If you’ve ever asked “What exactly is occupational therapy?” you’re not alone. Occupational therapy (OT) gives people the skills for the job of living necessary for independent and satisfying lives. Ministry Door County Medical Center has 10 occupational therapy professionals ready to serve the community. They work in settings as diverse as elementary school classrooms, skilled nursing facilities, clinic and hospital rooms, and places of employment.
For Stephanie Whitley, an occupational therapist in Ministry’s hospital setting and Skilled Nursing Facility, it’s fulfilling to help patients achieve a safe discharge. “Recently I worked with a patient with a fracture to get him to the point that he could get back home.

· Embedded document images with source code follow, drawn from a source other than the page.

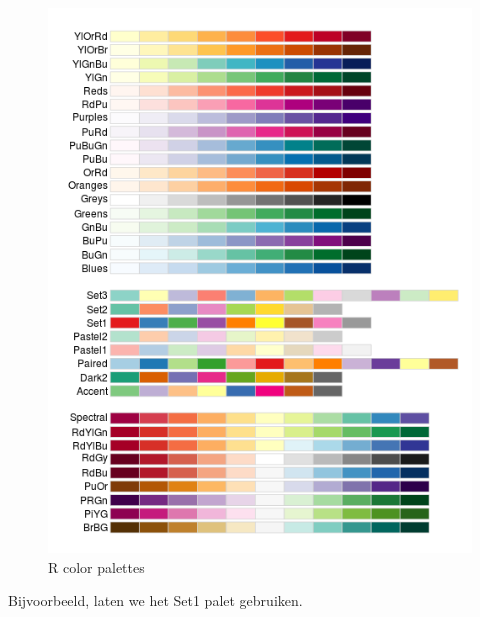 \documentclass[]{tufte-book}
\begin{document}
\begin{figure}
\centering
\includegraphics{images/brewer-pal.png}
\caption{R color palettes}
\end{figure}

Bijvoorbeeld, laten we het Set1 palet gebruiken.
\end{document}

He made it, and celebrated a milestone birthday the next day!”
Katie Rockendorf provides OT in the Sturgeon Bay Schools. She helps students with sensory issues use various strategies to improve their focus and participation, thus enabling them to remain in the regular classroom with their peers. Rhawn Lampkins also works with students. “The other day I worked with a young boy, helping him with his handwriting and eye-hand coordination. We’re helping kids get the education they need,” says Lampkins.
For many patients, getting back to the activities of daily living is the reason they seek OT care. Ann Rankin is a hand specialist who works with everyone from employees who suffer tendonitis from computer work, to patients recovering from acute injuries. “I enjoy helping people get back to doing what they like to do, whether it’s writing, or gardening or playing an instrument,” she says.

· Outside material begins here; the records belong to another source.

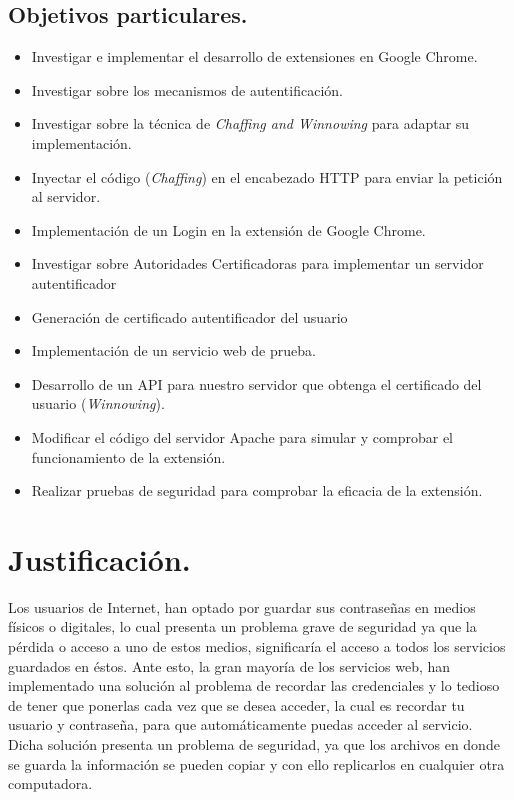 \documentclass[12pt, a4paper, titlepage]{report}
\begin{document}
		\subsection{Objetivos particulares.}
			\begin{itemize}
				\item Investigar e implementar el desarrollo de extensiones en Google Chrome.
				\item Investigar sobre los mecanismos de autentificación.
				\item Investigar sobre la técnica de \textit{Chaffing and Winnowing} para adaptar su implementación.
				\item Inyectar el código (\textit{Chaffing}) en el encabezado HTTP para enviar la petición al servidor. 
				\item Implementación de un Login en la extensión de Google Chrome.
				\item Investigar sobre Autoridades Certificadoras para implementar un servidor autentificador
				\item Generación de certificado autentificador del usuario
				\item Implementación de un servicio web de prueba.
				\item Desarrollo de un API para nuestro servidor que obtenga el certificado del usuario (\textit{Winnowing}).
				\item Modificar el código del servidor Apache para simular y comprobar el funcionamiento de la extensión. 
				\item Realizar pruebas de seguridad para comprobar la eficacia de la extensión. 
			\end{itemize}
			
	\section{Justificación.}
	    Los usuarios de Internet, han optado por guardar sus contraseñas en medios físicos o digitales, lo cual presenta un problema grave de seguridad ya que la pérdida o acceso a uno de estos medios, significaría el acceso a todos los servicios guardados en éstos. Ante esto, la gran mayoría de los servicios web, han implementado una solución al problema de recordar las credenciales y lo tedioso de tener que ponerlas cada vez que se desea acceder, la cual es recordar tu usuario y contraseña, para que automáticamente puedas acceder al servicio. Dicha solución presenta un problema de seguridad, ya que los archivos en donde se guarda la información se pueden copiar y con ello replicarlos en cualquier otra computadora.\\
	    
\end{document}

Ministry also provides occupational therapy services to residents of Scandia Village in Sister Bay, and therapist Carol Shabbit enjoys the variety of care she is able to give. “One of the services we provide is driver screenings to help determine if someone is still safe behind the wheel. It’s often a relief for the patient, the family and even the doctor to have our objective evaluation for a patient.”
Kim Kavanaugh works with the Home Health program and Ministry’s Memory Clinic helping patients with cognitive issues and providing practical ways to make life easy through organization, sequencing and compensatory techniques. “One of the most important things we do is educating families about cognitive and memory issues. It’s such a comfort to them to have the information they need to help their loved ones cope.”